BEGIN Excerpted records

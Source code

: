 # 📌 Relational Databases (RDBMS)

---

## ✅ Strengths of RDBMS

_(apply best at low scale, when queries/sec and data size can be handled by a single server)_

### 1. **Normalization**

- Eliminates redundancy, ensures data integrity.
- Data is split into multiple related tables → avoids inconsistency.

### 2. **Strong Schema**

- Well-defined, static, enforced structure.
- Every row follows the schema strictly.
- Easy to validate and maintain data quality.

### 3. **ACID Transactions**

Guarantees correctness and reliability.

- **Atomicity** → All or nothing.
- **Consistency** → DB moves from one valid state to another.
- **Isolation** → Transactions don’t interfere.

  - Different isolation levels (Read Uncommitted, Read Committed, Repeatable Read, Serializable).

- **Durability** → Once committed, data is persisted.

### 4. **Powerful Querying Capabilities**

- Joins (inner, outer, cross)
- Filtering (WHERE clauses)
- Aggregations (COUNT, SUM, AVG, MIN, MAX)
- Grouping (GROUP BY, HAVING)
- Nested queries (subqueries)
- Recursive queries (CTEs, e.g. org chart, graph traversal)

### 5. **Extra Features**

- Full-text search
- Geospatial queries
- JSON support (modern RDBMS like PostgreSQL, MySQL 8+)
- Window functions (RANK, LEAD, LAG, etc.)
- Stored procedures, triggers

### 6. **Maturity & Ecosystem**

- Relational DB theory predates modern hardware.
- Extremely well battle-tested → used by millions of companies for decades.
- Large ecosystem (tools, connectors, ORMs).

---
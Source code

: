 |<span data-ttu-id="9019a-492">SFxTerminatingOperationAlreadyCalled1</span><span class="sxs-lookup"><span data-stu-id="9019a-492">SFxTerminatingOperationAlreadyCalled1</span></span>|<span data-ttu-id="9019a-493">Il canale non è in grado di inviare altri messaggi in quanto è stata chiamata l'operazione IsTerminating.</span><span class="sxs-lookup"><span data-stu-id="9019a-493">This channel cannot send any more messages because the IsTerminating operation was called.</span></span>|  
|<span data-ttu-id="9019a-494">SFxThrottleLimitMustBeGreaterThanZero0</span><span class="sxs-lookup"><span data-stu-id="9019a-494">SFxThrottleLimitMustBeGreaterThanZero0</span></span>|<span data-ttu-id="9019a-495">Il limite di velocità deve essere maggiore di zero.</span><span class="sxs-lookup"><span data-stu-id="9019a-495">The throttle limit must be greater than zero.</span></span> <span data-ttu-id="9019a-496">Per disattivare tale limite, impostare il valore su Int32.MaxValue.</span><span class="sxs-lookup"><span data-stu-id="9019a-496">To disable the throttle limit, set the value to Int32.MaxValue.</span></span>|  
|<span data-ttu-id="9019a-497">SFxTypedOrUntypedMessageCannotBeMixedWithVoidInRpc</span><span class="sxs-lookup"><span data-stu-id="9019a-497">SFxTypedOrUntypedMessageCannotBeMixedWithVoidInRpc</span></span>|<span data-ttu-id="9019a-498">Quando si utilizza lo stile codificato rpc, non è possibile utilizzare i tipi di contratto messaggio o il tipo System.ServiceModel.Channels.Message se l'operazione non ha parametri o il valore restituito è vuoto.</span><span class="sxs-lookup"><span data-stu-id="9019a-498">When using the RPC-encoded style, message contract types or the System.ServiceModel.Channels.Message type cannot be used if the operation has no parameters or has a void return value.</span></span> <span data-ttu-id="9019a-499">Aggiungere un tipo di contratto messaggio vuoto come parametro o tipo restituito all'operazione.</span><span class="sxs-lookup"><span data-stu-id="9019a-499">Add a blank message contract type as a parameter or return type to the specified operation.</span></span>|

END Excerpted records

§ Task goal:
Once you have read the data above, print all of it again exactly.

§ Answer for the task:
Source code

: # 📌 Relational Databases (RDBMS)

---

## ✅ Strengths of RDBMS

_(apply best at low scale, when queries/sec and data size can be handled by a single server)_

### 1. **Normalization**

- Eliminates redundancy, ensures data integrity.
- Data is split into multiple related tables → avoids inconsistency.

### 2. **Strong Schema**

- Well-defined, static, enforced structure.
- Every row follows the schema strictly.
- Easy to validate and maintain data quality.

### 3. **ACID Transactions**

Guarantees correctness and reliability.

- **Atomicity** → All or nothing.
- **Consistency** → DB moves from one valid state to another.
- **Isolation** → Transactions don’t interfere.

  - Different isolation levels (Read Uncommitted, Read Committed, Repeatable Read, Serializable).

- **Durability** → Once committed, data is persisted.

### 4. **Powerful Querying Capabilities**

- Joins (inner, outer, cross)
- Filtering (WHERE clauses)
- Aggregations (COUNT, SUM, AVG, MIN, MAX)
- Grouping (GROUP BY, HAVING)
- Nested queries (subqueries)
- Recursive queries (CTEs, e.g. org chart, graph traversal)

### 5. **Extra Features**

- Full-text search
- Geospatial queries
- JSON support (modern RDBMS like PostgreSQL, MySQL 8+)
- Window functions (RANK, LEAD, LAG, etc.)
- Stored procedures, triggers

### 6. **Maturity & Ecosystem**

- Relational DB theory predates modern hardware.
- Extremely well battle-tested → used by millions of companies for decades.
- Large ecosystem (tools, connectors, ORMs).

---
Source code

: |<span data-ttu-id="9019a-492">SFxTerminatingOperationAlreadyCalled1</span><span class="sxs-lookup"><span data-stu-id="9019a-492">SFxTerminatingOperationAlreadyCalled1</span></span>|<span data-ttu-id="9019a-493">Il canale non è in grado di inviare altri messaggi in quanto è stata chiamata l'operazione IsTerminating.</span><span class="sxs-lookup"><span data-stu-id="9019a-493">This channel cannot send any more messages because the IsTerminating operation was called.</span></span>|  
|<span data-ttu-id="9019a-494">SFxThrottleLimitMustBeGreaterThanZero0</span><span class="sxs-lookup"><span data-stu-id="9019a-494">SFxThrottleLimitMustBeGreaterThanZero0</span></span>|<span data-ttu-id="9019a-495">Il limite di velocità deve essere maggiore di zero.</span><span class="sxs-lookup"><span data-stu-id="9019a-495">The throttle limit must be greater than zero.</span></span> <span data-ttu-id="9019a-496">Per disattivare tale limite, impostare il valore su Int32.MaxValue.</span><span class="sxs-lookup"><span data-stu-id="9019a-496">To disable the throttle limit, set the value to Int32.MaxValue.</span></span>|  
|<span data-ttu-id="9019a-497">SFxTypedOrUntypedMessageCannotBeMixedWithVoidInRpc</span><span class="sxs-lookup"><span data-stu-id="9019a-497">SFxTypedOrUntypedMessageCannotBeMixedWithVoidInRpc</span></span>|<span data-ttu-id="9019a-498">Quando si utilizza lo stile codificato rpc, non è possibile utilizzare i tipi di contratto messaggio o il tipo System.ServiceModel.Channels.Message se l'operazione non ha parametri o il valore restituito è vuoto.</span><span class="sxs-lookup"><span data-stu-id="9019a-498">When using the RPC-encoded style, message contract types or the System.ServiceModel.Channels.Message type cannot be used if the operation has no parameters or has a void return value.</span></span> <span data-ttu-id="9019a-499">Aggiungere un tipo di contratto messaggio vuoto come parametro o tipo restituito all'operazione.</span><span class="sxs-lookup"><span data-stu-id="9019a-499">Add a blank message contract type as a parameter or return type to the specified operation.</span></span>|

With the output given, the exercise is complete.